ASSIGNMENT ->
Return the records from the first line through the line containing "Home Loan Guide", and leave out the pictures.

┌──

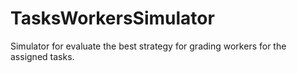# TasksWorkersSimulator
Simulator for evaluate the best strategy for grading workers for the assigned tasks.
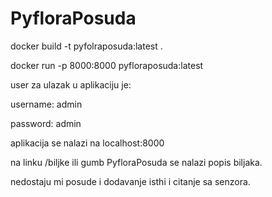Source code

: # PyfloraPosuda

docker build -t pyfolraposuda:latest .

docker run -p 8000:8000 pyfloraposuda:latest

user za ulazak u aplikaciju je:

username: admin

password: admin

aplikacija se nalazi na localhost:8000

na linku /biljke ili gumb PyfloraPosuda se nalazi popis biljaka.

nedostaju mi posude i dodavanje isthi i citanje sa senzora.
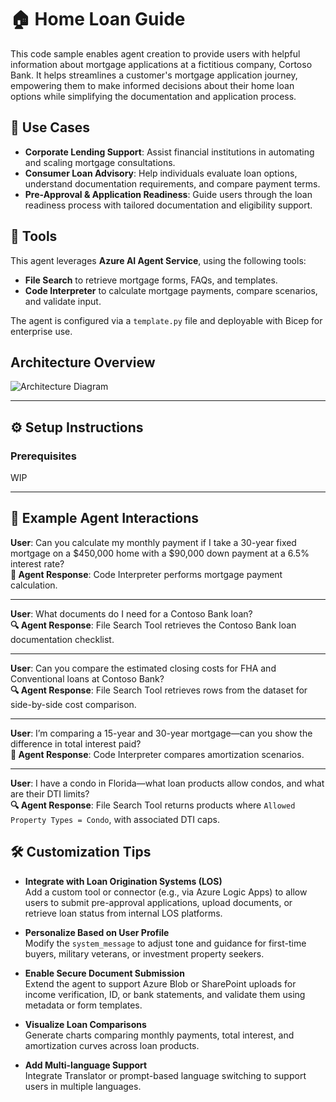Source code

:# 🏠 Home Loan Guide

This code sample enables agent creation to provide users with helpful information about mortgage applications at a fictitious company, Cortoso Bank.
It helps streamlines a customer's mortgage application journey, empowering them to make informed decisions about their home loan options while simplifying the documentation and application process.


## 💼 Use Cases

- **Corporate Lending Support**: Assist financial institutions in automating and scaling mortgage consultations.
- **Consumer Loan Advisory**: Help individuals evaluate loan options, understand documentation requirements, and compare payment terms.
- **Pre-Approval & Application Readiness**: Guide users through the loan readiness process with tailored documentation and eligibility support.


## 🧩 Tools

This agent leverages **Azure AI Agent Service**, using the following tools:

- **File Search** to retrieve mortgage forms, FAQs, and templates.
- **Code Interpreter** to calculate mortgage payments, compare scenarios, and validate input.

The agent is configured via a `template.py` file and deployable with Bicep for enterprise use.

## Architecture Overview

![Architecture Diagram](assets/architecture.png)

---


## ⚙️ Setup Instructions

### Prerequisites
WIP

---
## 💬 Example Agent Interactions

**User**: Can you calculate my monthly payment if I take a 30-year fixed mortgage on a $450,000 home with a $90,000 down payment at a 6.5% interest rate?  
**🔧 Agent Response**: Code Interpreter performs mortgage payment calculation.

---

**User**: What documents do I need for a Contoso Bank loan?  
**🔍 Agent Response**: File Search Tool retrieves the Contoso Bank loan documentation checklist.

---

**User**: Can you compare the estimated closing costs for FHA and Conventional loans at Contoso Bank?  
**🔍 Agent Response**: File Search Tool retrieves rows from the dataset for side-by-side cost comparison.

---

**User**: I’m comparing a 15-year and 30-year mortgage—can you show the difference in total interest paid?  
**🔧 Agent Response**: Code Interpreter compares amortization scenarios.

---

**User**: I have a condo in Florida—what loan products allow condos, and what are their DTI limits?  
**🔍 Agent Response**: File Search Tool returns products where `Allowed Property Types = Condo`, with associated DTI caps.


 
## 🛠 Customization Tips

- **Integrate with Loan Origination Systems (LOS)**  
  Add a custom tool or connector (e.g., via Azure Logic Apps) to allow users to submit pre-approval applications, upload documents, or retrieve loan status from internal LOS platforms.

- **Personalize Based on User Profile**  
  Modify the `system_message` to adjust tone and guidance for first-time buyers, military veterans, or investment property seekers.

- **Enable Secure Document Submission**  
  Extend the agent to support Azure Blob or SharePoint uploads for income verification, ID, or bank statements, and validate them using metadata or form templates.

- **Visualize Loan Comparisons**  
  Generate charts comparing monthly payments, total interest, and amortization curves across loan products.

- **Add Multi-language Support**  
  Integrate Translator or prompt-based language switching to support users in multiple languages.
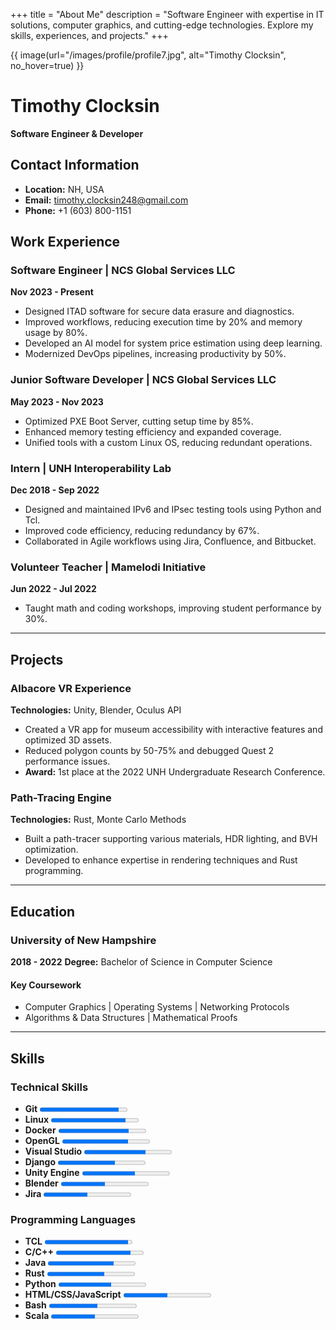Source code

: +++
title = "About Me"
description = "Software Engineer with expertise in IT solutions, computer graphics, and cutting-edge technologies. Explore my skills, experiences, and projects."
+++


{{ image(url="/images/profile/profile7.jpg", alt="Timothy Clocksin", no_hover=true) }}

# Timothy Clocksin

**Software Engineer & Developer**

## Contact Information

- **Location:** NH, USA
- **Email:** [timothy.clocksin248@gmail.com](mailto:timothy.clocksin248@gmail.com)
- **Phone:** +1 (603) 800-1151

## Work Experience

### Software Engineer | NCS Global Services LLC

**Nov 2023 - Present**

- Designed ITAD software for secure data erasure and diagnostics.
- Improved workflows, reducing execution time by 20% and memory usage by 80%.
- Developed an AI model for system price estimation using deep learning.
- Modernized DevOps pipelines, increasing productivity by 50%.

### Junior Software Developer | NCS Global Services LLC

**May 2023 - Nov 2023**

- Optimized PXE Boot Server, cutting setup time by 85%.
- Enhanced memory testing efficiency and expanded coverage.
- Unified tools with a custom Linux OS, reducing redundant operations.

### Intern | UNH Interoperability Lab

**Dec 2018 - Sep 2022**

- Designed and maintained IPv6 and IPsec testing tools using Python and Tcl.
- Improved code efficiency, reducing redundancy by 67%.
- Collaborated in Agile workflows using Jira, Confluence, and Bitbucket.

### Volunteer Teacher | Mamelodi Initiative

**Jun 2022 - Jul 2022**

- Taught math and coding workshops, improving student performance by 30%.

---

## Projects

### Albacore VR Experience

**Technologies:** Unity, Blender, Oculus API

- Created a VR app for museum accessibility with interactive features and optimized 3D assets.
- Reduced polygon counts by 50-75% and debugged Quest 2 performance issues.
- **Award:** 1st place at the 2022 UNH Undergraduate Research Conference.

### Path-Tracing Engine

**Technologies:** Rust, Monte Carlo Methods

- Built a path-tracer supporting various materials, HDR lighting, and BVH optimization.
- Developed to enhance expertise in rendering techniques and Rust programming.

---

## Education

### University of New Hampshire

**2018 - 2022**
**Degree:** Bachelor of Science in Computer Science

#### Key Coursework

- Computer Graphics | Operating Systems | Networking Protocols
- Algorithms & Data Structures | Mathematical Proofs

---

## Skills

### Technical Skills

- **Git** <progress value="90" max="100"></progress>
- **Linux** <progress value="85" max="100"></progress>
- **Docker** <progress value="80" max="100"></progress>
- **OpenGL** <progress value="75" max="100"></progress>
- **Visual Studio** <progress value="70" max="100"></progress>
- **Django** <progress value="65" max="100"></progress>
- **Unity Engine** <progress value="60" max="100"></progress>
- **Blender** <progress value="50" max="100"></progress>
- **Jira** <progress value="50" max="100"></progress>

### Programming Languages

- **TCL** <progress value="95" max="100"></progress>
- **C/C++** <progress value="85" max="100"></progress>
- **Java** <progress value="75" max="100"></progress>
- **Rust** <progress value="65" max="100"></progress>
- **Python** <progress value="60" max="100"></progress>
- **HTML/CSS/JavaScript** <progress value="50" max="100"></progress>
- **Bash** <progress value="55" max="100"></progress>
- **Scala** <progress value="50" max="100"></progress>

└──

SOLUTION TO THIS TASK ->
# TasksWorkersSimulator
Simulator for evaluate the best strategy for grading workers for the assigned tasks.
Source code

: # PyfloraPosuda

docker build -t pyfolraposuda:latest .

docker run -p 8000:8000 pyfloraposuda:latest

user za ulazak u aplikaciju je:

username: admin

password: admin

aplikacija se nalazi na localhost:8000

na linku /biljke ili gumb PyfloraPosuda se nalazi popis biljaka.

nedostaju mi posude i dodavanje isthi i citanje sa senzora.
Source code

:# 🏠 Home Loan Guide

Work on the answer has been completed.